Saved data entries:
****************
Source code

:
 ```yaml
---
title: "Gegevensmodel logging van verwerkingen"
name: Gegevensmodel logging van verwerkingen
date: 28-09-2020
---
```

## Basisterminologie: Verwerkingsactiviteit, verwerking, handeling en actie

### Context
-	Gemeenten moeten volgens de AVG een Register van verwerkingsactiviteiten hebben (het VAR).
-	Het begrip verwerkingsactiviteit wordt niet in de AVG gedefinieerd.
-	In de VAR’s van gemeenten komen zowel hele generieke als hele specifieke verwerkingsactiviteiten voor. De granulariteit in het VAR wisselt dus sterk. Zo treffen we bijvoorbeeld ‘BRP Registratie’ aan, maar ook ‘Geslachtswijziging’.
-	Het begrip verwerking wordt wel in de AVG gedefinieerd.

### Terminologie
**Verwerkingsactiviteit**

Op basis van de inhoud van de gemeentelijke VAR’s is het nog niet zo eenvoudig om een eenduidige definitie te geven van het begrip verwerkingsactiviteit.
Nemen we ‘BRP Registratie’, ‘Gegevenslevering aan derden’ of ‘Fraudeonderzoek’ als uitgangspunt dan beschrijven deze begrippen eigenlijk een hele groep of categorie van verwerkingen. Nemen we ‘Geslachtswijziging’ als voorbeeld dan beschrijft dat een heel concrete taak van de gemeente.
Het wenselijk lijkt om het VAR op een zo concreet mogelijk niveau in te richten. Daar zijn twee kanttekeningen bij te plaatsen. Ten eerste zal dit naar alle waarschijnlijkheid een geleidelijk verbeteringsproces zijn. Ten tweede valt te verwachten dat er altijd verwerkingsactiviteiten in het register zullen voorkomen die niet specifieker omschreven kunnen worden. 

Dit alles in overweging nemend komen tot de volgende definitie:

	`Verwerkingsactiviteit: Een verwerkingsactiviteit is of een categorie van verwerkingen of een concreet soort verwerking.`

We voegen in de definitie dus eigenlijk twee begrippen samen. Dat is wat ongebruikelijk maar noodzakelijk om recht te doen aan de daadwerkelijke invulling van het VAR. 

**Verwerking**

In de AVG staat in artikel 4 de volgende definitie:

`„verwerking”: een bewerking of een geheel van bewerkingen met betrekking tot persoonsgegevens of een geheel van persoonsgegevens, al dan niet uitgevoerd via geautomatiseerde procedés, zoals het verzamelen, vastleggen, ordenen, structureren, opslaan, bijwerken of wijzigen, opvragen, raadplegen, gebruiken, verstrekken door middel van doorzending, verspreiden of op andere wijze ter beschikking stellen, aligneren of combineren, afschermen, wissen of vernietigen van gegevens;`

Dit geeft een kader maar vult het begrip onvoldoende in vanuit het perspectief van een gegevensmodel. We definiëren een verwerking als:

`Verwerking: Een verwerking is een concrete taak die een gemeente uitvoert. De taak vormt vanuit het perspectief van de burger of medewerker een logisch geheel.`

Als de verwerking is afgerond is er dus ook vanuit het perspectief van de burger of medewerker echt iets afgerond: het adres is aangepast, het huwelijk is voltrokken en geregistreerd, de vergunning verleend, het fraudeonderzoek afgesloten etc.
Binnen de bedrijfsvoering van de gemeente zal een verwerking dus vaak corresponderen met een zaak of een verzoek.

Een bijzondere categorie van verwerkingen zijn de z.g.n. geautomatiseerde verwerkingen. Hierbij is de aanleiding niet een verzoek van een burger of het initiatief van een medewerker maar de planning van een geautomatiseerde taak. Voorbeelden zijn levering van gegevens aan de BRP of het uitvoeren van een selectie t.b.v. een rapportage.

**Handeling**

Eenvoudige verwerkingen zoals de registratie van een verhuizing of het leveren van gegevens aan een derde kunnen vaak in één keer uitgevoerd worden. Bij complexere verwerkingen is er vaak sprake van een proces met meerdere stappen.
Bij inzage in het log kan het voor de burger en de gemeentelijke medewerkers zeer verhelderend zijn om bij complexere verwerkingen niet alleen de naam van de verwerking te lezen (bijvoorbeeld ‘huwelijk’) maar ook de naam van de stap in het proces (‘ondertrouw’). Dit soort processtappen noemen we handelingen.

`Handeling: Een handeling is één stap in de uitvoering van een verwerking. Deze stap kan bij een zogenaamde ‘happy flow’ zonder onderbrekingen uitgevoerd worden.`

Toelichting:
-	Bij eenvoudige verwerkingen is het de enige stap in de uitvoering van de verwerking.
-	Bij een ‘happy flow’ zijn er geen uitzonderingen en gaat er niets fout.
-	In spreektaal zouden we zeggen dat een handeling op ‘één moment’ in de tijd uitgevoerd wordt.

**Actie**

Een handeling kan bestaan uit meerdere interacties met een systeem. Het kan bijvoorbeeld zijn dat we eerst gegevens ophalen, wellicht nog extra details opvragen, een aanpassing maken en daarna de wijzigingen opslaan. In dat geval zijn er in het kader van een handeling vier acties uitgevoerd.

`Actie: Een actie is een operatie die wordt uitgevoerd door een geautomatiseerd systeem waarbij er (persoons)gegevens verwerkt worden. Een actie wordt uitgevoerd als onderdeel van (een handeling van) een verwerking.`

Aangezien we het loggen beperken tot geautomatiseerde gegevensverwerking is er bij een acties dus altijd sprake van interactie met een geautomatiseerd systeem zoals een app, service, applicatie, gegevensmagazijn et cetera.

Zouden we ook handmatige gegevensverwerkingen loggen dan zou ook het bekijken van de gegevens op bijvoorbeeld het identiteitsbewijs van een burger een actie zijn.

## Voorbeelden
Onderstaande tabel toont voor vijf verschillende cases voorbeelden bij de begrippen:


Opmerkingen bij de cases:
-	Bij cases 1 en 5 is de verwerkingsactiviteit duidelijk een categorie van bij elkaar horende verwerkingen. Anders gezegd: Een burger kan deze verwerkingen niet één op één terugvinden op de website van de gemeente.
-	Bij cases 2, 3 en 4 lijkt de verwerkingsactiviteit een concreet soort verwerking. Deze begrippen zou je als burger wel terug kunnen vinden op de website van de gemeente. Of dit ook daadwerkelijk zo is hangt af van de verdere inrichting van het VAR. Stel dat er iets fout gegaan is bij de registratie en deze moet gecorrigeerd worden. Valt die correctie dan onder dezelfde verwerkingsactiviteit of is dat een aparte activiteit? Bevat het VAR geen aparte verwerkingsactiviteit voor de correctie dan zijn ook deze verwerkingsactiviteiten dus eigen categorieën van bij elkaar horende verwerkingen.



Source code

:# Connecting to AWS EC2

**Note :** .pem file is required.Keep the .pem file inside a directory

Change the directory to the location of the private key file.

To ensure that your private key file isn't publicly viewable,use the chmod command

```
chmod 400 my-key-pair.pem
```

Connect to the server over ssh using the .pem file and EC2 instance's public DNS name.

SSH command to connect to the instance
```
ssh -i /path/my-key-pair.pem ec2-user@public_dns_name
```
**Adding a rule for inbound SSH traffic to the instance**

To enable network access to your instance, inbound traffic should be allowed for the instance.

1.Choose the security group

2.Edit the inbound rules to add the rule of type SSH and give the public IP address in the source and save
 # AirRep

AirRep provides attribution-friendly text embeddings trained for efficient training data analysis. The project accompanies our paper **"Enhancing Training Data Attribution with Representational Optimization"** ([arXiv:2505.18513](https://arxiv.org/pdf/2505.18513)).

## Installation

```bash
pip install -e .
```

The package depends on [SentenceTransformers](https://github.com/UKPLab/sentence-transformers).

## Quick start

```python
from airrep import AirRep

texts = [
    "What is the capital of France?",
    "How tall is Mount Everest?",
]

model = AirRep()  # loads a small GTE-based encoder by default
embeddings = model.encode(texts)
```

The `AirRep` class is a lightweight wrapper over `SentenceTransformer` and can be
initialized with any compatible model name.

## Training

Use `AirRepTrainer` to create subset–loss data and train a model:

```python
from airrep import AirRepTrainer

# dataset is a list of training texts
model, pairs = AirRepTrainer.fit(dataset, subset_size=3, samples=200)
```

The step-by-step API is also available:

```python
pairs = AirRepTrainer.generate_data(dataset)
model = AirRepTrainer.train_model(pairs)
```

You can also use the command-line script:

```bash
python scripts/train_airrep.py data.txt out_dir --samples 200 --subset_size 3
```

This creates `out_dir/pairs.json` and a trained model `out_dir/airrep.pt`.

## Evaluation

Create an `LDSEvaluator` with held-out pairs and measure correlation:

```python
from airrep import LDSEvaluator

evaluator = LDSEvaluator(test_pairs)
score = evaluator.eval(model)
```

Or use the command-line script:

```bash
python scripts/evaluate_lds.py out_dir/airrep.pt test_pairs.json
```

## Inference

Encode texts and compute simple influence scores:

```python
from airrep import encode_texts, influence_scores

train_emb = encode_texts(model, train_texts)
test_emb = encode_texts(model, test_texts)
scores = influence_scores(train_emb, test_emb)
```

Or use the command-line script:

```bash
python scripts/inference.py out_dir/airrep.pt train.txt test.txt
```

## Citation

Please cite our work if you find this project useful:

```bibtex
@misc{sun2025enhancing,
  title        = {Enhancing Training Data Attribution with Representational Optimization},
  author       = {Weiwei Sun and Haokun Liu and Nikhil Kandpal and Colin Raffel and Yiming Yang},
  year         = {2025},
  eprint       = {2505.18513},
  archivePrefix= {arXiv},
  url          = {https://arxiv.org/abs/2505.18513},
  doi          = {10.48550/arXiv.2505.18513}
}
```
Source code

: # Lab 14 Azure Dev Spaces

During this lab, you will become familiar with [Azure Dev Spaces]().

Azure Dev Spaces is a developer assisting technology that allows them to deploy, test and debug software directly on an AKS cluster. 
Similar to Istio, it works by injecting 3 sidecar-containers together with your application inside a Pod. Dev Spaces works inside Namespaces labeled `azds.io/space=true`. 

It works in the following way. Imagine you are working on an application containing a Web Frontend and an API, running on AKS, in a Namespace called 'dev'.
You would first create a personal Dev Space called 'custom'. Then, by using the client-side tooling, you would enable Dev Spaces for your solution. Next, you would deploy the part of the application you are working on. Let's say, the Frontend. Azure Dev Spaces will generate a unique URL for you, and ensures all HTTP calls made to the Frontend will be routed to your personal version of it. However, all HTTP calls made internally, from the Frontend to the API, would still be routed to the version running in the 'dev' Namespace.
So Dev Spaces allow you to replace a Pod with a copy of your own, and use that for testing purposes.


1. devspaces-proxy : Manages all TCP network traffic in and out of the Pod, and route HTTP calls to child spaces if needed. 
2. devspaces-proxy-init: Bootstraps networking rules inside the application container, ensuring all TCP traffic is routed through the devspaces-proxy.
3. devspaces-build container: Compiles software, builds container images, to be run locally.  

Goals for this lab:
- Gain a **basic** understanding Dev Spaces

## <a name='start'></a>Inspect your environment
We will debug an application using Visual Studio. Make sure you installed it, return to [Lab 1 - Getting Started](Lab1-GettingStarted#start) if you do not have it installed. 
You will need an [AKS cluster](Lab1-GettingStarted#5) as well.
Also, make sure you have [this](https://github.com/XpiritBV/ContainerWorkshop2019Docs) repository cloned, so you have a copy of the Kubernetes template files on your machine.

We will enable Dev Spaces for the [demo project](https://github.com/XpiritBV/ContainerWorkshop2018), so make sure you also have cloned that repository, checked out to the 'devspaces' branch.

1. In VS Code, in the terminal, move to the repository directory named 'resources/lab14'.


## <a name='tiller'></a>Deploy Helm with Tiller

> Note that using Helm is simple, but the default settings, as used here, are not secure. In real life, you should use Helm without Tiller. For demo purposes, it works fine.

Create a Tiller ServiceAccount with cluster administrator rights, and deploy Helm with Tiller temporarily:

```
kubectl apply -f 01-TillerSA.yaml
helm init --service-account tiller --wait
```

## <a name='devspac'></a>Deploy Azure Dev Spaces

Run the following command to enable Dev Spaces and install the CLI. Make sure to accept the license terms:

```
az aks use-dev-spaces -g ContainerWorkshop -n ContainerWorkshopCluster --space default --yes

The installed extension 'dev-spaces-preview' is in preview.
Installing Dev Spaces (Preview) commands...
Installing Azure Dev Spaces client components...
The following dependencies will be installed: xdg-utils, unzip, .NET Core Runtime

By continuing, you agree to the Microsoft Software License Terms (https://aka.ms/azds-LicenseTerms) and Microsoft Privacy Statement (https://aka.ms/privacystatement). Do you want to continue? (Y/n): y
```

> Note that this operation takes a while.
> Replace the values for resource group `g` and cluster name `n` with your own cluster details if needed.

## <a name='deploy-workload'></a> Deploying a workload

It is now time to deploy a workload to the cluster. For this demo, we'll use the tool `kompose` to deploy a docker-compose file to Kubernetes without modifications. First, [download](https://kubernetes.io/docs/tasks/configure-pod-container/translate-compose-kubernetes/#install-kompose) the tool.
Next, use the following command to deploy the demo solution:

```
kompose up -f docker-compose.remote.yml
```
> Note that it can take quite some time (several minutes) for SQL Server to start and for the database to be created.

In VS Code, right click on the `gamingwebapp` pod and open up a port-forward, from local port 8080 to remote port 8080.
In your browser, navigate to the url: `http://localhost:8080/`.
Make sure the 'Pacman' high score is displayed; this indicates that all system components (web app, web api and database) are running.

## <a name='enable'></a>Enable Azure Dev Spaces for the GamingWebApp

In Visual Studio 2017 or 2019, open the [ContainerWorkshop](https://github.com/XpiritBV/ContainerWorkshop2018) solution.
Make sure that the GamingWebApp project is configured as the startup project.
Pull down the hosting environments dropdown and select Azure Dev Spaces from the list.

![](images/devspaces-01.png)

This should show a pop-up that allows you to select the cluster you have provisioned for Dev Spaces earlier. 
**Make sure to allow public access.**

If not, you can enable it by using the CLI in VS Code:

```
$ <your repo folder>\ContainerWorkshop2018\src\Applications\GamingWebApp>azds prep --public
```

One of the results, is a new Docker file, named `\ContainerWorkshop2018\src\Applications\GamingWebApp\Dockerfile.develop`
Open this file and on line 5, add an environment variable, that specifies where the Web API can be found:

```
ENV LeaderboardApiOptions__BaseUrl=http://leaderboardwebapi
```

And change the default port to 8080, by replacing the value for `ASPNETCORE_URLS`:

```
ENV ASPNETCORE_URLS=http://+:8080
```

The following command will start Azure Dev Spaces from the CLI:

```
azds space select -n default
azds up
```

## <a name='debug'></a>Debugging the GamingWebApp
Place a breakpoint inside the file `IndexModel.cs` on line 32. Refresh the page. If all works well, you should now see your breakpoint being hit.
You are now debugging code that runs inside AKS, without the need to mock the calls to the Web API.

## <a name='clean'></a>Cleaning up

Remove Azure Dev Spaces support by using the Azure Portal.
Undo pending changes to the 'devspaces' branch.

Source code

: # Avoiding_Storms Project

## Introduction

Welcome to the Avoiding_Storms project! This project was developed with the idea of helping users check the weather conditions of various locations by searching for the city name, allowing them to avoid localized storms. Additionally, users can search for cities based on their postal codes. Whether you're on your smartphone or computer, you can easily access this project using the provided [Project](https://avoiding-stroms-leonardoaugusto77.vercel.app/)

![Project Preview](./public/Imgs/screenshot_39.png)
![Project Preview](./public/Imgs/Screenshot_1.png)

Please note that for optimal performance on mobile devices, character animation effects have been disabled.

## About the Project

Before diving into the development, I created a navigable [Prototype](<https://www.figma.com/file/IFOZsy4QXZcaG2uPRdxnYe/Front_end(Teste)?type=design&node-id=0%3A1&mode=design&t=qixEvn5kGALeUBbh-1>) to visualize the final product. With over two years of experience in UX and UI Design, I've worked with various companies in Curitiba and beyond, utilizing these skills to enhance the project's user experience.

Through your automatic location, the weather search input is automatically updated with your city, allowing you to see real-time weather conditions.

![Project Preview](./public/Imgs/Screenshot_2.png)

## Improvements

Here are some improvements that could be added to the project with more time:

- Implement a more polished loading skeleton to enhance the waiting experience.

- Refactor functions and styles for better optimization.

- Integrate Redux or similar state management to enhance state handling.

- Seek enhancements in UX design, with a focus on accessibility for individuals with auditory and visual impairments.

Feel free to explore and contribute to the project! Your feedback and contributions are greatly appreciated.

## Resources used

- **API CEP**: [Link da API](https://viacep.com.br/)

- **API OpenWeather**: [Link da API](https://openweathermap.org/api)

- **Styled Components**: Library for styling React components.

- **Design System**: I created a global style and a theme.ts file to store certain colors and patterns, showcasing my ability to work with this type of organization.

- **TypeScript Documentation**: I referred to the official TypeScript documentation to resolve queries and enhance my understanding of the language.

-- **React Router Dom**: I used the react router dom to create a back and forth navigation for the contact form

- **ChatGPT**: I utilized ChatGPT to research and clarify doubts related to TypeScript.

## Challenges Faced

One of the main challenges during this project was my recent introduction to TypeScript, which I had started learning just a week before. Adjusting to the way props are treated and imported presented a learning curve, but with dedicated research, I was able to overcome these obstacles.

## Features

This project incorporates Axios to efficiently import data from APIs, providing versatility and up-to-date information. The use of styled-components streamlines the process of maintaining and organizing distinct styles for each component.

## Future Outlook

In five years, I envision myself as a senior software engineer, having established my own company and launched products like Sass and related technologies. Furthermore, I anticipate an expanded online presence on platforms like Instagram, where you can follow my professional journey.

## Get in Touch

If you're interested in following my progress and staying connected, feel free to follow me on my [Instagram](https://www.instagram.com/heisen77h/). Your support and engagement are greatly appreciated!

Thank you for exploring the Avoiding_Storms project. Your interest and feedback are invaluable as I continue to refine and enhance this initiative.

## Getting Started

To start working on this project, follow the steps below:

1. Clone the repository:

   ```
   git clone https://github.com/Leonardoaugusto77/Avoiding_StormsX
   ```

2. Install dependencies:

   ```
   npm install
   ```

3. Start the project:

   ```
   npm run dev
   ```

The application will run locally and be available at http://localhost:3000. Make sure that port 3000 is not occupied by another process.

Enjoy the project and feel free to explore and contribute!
****************
◆ Exercise brief: Above are the entries. Output exactly the lines beginning with the line that has "And change the" and ending with the line that has "## Introduction".

◆ Result:
And change the default port to 8080, by replacing the value for `ASPNETCORE_URLS`:

```
ENV ASPNETCORE_URLS=http://+:8080
```

The following command will start Azure Dev Spaces from the CLI:

```
azds space select -n default
azds up
```

## <a name='debug'></a>Debugging the GamingWebApp
Place a breakpoint inside the file `IndexModel.cs` on line 32. Refresh the page. If all works well, you should now see your breakpoint being hit.
You are now debugging code that runs inside AKS, without the need to mock the calls to the Web API.

## <a name='clean'></a>Cleaning up

Remove Azure Dev Spaces support by using the Azure Portal.
Undo pending changes to the 'devspaces' branch.

Source code

: # Avoiding_Storms Project

## Introduction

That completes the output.